There’s a lot of stuff in the story that I think most people have either gone through or know someone that’s going through it. Existential questions or suffering from anxiety disorder or dependency or a big problem at work or a love situation. It’s all common stuff, isn’t it?
“I wasn’t thinking of this as a magazine for men, I was thinking of it as a human story about breakdown and recovery. When I was writing it I was thinking ‘Is this just me telling it to myself?’ Partly it was, because it was a therapeutic process to write. In the middle of it all I thought ‘There’s a story happening there, I should write it down. I’m going to write it.’
“In fact, somebody said to me a couple of days after I had the breakdown, ‘Look, from now on you need to be really open and honest about all this stuff. Confront it head on. Why don’t you write it down seeing as you’re a writer?’ I thought that was a good idea. I said, ‘Why do you feel that way?’ He said, ‘Well, because my sister had the same thing, and she didn’t make it. She took her own life. ’ I thought, ‘okay.’”
Beyond the magazine Torchlight extends to a set of Practice Cards that suggest actions to aid recovery from or act as preventative measures against breakdown; writing a gratitude list, getting into nature, taking a cold shower, meditating, chopping wood, carrying water. These are all methods that Braddock has tried himself, sometimes to the point of being overwhelmed by attempting them all at once. The cards are designed to make these actions more manageable, and by attempting two a day to set up some kind of rhythm in the user’s life.
Braddock also runs occasional ‘Firegazing’ events from his home, inviting friends and acquaintances to come and share their own stories. Inviting people to be open and honest about their experiences is an essential part of the project, and something Braddock feels is often missing from our public lives, particularly in Britain.
“Enver Hadzijaj, the guy who designed Torchlight, grew up in Germany, but he’s a real student of British culture—he’s really into ’90s drum and bass, although his favourite band is Suede—and he said, ‘The thing about British culture is that everything’s ironic.’ He said that, and I thought fucking A, so right. It’s like, you’re never sure what people really mean. When you say you’re alright it could mean a million things; I’m suicidal, I’m totally delighted, I’m very happy, I’m in love, I’m despairing, I’m fucked off.”

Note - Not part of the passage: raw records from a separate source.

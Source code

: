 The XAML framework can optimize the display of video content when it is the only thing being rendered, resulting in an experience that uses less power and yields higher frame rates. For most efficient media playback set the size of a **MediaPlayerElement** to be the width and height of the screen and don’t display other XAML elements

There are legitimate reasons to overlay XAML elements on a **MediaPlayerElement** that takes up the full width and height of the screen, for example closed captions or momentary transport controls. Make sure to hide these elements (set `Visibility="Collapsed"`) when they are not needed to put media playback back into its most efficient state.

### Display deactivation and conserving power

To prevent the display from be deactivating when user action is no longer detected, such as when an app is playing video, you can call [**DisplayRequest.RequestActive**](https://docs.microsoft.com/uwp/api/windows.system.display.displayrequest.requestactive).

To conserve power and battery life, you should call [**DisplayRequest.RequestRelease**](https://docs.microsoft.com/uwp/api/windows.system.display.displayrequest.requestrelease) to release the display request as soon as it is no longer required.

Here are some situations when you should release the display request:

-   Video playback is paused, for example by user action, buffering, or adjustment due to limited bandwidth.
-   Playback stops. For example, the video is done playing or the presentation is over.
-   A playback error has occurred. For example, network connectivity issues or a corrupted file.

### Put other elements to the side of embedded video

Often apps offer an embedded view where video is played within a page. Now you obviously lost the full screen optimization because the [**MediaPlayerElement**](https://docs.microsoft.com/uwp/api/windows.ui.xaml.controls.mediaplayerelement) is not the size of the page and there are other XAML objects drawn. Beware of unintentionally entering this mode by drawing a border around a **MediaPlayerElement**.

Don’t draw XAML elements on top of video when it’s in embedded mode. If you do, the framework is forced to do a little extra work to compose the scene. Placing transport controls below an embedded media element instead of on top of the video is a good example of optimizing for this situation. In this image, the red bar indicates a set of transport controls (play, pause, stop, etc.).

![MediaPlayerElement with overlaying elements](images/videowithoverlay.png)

So far, Torchlight has been a cathartic release for Braddock, if not a complete cure, and he feels positive about how it will evolve. Nevertheless he can’t be certain there won’t be negative repercussions too. “If you write something down, then it’s kind of there forever—you’ve altered something. I agonized over a lot of stuff that feels very exposing to say, and I could quite anticipate years down the line trying to get a job and hearing ‘Oh, sorry mate, we heard you’ve had problems with mental illness and drink and drugs.’ You’ve said it, there it is.
“But then on the other hand I think I try to live by a code of honesty really, because I know that it’s healthy for me to do that. Being honest with myself particularly. The point is to get the basic message across—to ask for help and talk about these things—to people who might need to hear that.
“There’s a high burnout rate of people who just go to Berlin and lose their minds. I always thought I was immune to that, but then it happened to me.”